=== Stored data ===

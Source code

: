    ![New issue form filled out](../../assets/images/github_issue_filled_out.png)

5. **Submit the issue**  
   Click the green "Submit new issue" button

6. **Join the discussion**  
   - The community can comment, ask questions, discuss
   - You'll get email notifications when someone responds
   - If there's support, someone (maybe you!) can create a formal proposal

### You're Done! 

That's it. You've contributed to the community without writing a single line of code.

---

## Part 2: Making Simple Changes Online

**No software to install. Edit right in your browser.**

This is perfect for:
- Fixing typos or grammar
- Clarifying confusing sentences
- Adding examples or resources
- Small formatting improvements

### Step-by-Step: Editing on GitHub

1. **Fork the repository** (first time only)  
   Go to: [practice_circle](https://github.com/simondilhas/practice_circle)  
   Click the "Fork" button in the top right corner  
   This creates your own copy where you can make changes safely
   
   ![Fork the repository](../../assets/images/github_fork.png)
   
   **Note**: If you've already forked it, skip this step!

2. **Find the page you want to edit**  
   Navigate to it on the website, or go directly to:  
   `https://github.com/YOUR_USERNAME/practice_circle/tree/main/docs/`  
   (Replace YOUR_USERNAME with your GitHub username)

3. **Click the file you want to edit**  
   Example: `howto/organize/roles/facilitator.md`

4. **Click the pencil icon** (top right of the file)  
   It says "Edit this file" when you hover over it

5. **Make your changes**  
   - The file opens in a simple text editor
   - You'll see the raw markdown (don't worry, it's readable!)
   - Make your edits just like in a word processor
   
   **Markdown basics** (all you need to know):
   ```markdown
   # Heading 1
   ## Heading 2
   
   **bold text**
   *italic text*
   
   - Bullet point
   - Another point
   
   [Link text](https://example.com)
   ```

===
=== Stored data ===

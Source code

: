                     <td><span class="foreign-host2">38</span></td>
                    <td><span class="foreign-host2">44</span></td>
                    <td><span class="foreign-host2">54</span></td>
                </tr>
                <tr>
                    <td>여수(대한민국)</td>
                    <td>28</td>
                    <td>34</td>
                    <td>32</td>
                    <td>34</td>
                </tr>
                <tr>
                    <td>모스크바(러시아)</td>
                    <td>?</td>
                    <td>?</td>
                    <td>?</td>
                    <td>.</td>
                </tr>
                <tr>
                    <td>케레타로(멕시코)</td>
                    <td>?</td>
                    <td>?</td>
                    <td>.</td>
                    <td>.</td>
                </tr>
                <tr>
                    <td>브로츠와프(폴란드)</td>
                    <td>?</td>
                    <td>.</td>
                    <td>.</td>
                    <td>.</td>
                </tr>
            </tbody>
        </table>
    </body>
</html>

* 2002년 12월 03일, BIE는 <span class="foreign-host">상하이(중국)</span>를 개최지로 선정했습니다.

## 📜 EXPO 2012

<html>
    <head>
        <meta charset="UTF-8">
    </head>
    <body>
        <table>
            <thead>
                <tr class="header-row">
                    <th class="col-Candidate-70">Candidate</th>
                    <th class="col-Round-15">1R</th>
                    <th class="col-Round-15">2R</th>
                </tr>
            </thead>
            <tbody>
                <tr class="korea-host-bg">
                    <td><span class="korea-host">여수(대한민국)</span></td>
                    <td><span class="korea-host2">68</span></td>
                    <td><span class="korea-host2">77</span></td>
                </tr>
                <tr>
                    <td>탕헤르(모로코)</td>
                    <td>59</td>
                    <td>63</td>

===

- [About this exercise] Reply with the number of lines in the entries that hold the word "Click", and add no other words.

- [Solution to this exercise] 4